→ **REQUIREMENT**
Write out the data word for word, taking care that no picture is carried over.

Source texts of formatted documents:
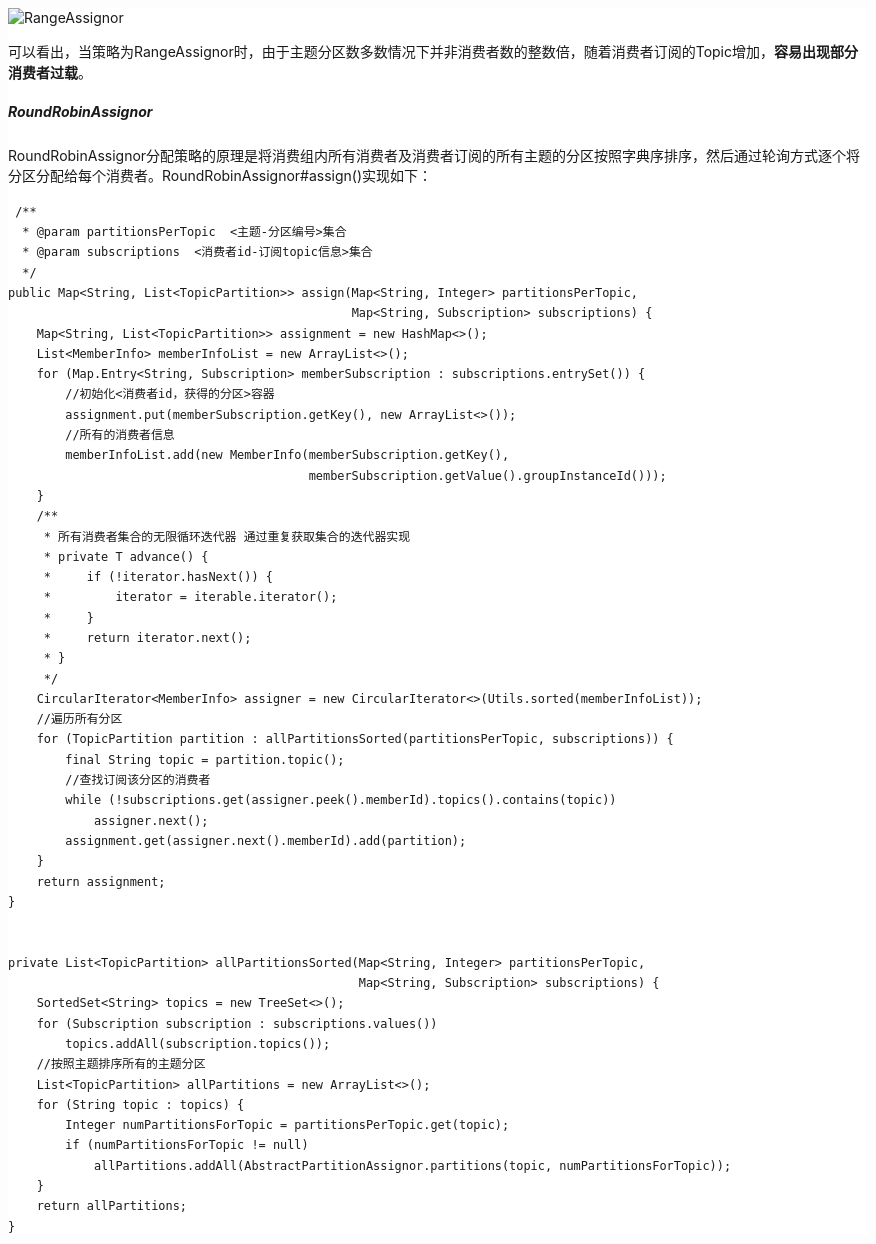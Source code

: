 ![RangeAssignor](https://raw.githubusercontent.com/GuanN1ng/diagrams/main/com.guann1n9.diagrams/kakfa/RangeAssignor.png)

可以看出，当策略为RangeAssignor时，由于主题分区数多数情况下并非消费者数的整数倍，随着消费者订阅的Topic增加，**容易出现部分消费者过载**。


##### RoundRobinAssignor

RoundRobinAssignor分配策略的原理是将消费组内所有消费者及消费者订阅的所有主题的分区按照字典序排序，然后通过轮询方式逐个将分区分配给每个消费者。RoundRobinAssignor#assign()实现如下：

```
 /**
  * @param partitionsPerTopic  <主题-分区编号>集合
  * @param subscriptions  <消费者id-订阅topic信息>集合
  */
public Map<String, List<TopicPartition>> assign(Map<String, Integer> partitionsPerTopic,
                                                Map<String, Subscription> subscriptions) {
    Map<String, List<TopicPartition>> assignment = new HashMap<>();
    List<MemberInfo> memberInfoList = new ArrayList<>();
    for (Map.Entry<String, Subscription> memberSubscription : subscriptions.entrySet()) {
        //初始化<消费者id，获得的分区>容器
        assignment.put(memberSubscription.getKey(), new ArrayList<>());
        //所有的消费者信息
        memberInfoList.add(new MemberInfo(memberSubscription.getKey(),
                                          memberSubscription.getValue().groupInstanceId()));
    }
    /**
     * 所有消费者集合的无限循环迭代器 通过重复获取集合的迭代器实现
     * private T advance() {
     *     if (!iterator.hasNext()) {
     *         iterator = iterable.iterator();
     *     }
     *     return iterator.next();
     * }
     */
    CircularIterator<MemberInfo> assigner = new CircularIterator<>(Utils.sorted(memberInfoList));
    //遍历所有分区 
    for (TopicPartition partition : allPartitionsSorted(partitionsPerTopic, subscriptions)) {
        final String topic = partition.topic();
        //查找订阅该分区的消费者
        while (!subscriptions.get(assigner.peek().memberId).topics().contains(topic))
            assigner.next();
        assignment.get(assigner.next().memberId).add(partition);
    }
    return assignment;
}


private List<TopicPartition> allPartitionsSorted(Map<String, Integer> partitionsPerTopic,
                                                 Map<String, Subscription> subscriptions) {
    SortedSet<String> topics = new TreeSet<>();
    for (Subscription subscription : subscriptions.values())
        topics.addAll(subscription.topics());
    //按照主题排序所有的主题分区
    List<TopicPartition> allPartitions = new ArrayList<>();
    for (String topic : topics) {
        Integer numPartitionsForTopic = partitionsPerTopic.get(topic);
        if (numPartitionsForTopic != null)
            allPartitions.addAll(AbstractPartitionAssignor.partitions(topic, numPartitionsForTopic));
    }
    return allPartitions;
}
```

→ **ANSWER TO THIS PROBLEM**
Source code

: ![RangeAssignor](https://raw.githubusercontent.com/GuanN1ng/diagrams/main/com.guann1n9.diagrams/kakfa/RangeAssignor.png)

可以看出，当策略为RangeAssignor时，由于主题分区数多数情况下并非消费者数的整数倍，随着消费者订阅的Topic增加，**容易出现部分消费者过载**。


##### RoundRobinAssignor

RoundRobinAssignor分配策略的原理是将消费组内所有消费者及消费者订阅的所有主题的分区按照字典序排序，然后通过轮询方式逐个将分区分配给每个消费者。RoundRobinAssignor#assign()实现如下：

```
 /**
  * @param partitionsPerTopic  <主题-分区编号>集合
  * @param subscriptions  <消费者id-订阅topic信息>集合
  */
public Map<String, List<TopicPartition>> assign(Map<String, Integer> partitionsPerTopic,
                                                Map<String, Subscription> subscriptions) {
    Map<String, List<TopicPartition>> assignment = new HashMap<>();
    List<MemberInfo> memberInfoList = new ArrayList<>();
    for (Map.Entry<String, Subscription> memberSubscription : subscriptions.entrySet()) {
        //初始化<消费者id，获得的分区>容器
        assignment.put(memberSubscription.getKey(), new ArrayList<>());
        //所有的消费者信息
        memberInfoList.add(new MemberInfo(memberSubscription.getKey(),
                                          memberSubscription.getValue().groupInstanceId()));
    }
    /**
     * 所有消费者集合的无限循环迭代器 通过重复获取集合的迭代器实现
     * private T advance() {
     *     if (!iterator.hasNext()) {
     *         iterator = iterable.iterator();
     *     }
     *     return iterator.next();
     * }
     */
    CircularIterator<MemberInfo> assigner = new CircularIterator<>(Utils.sorted(memberInfoList));
    //遍历所有分区 
    for (TopicPartition partition : allPartitionsSorted(partitionsPerTopic, subscriptions)) {
        final String topic = partition.topic();
        //查找订阅该分区的消费者
        while (!subscriptions.get(assigner.peek().memberId).topics().contains(topic))
            assigner.next();
        assignment.get(assigner.next().memberId).add(partition);
    }
    return assignment;
}


private List<TopicPartition> allPartitionsSorted(Map<String, Integer> partitionsPerTopic,
                                                 Map<String, Subscription> subscriptions) {
    SortedSet<String> topics = new TreeSet<>();
    for (Subscription subscription : subscriptions.values())
        topics.addAll(subscription.topics());
    //按照主题排序所有的主题分区
    List<TopicPartition> allPartitions = new ArrayList<>();
    for (String topic : topics) {
        Integer numPartitionsForTopic = partitionsPerTopic.get(topic);
        if (numPartitionsForTopic != null)
            allPartitions.addAll(AbstractPartitionAssignor.partitions(topic, numPartitionsForTopic));
    }
    return allPartitions;
}
```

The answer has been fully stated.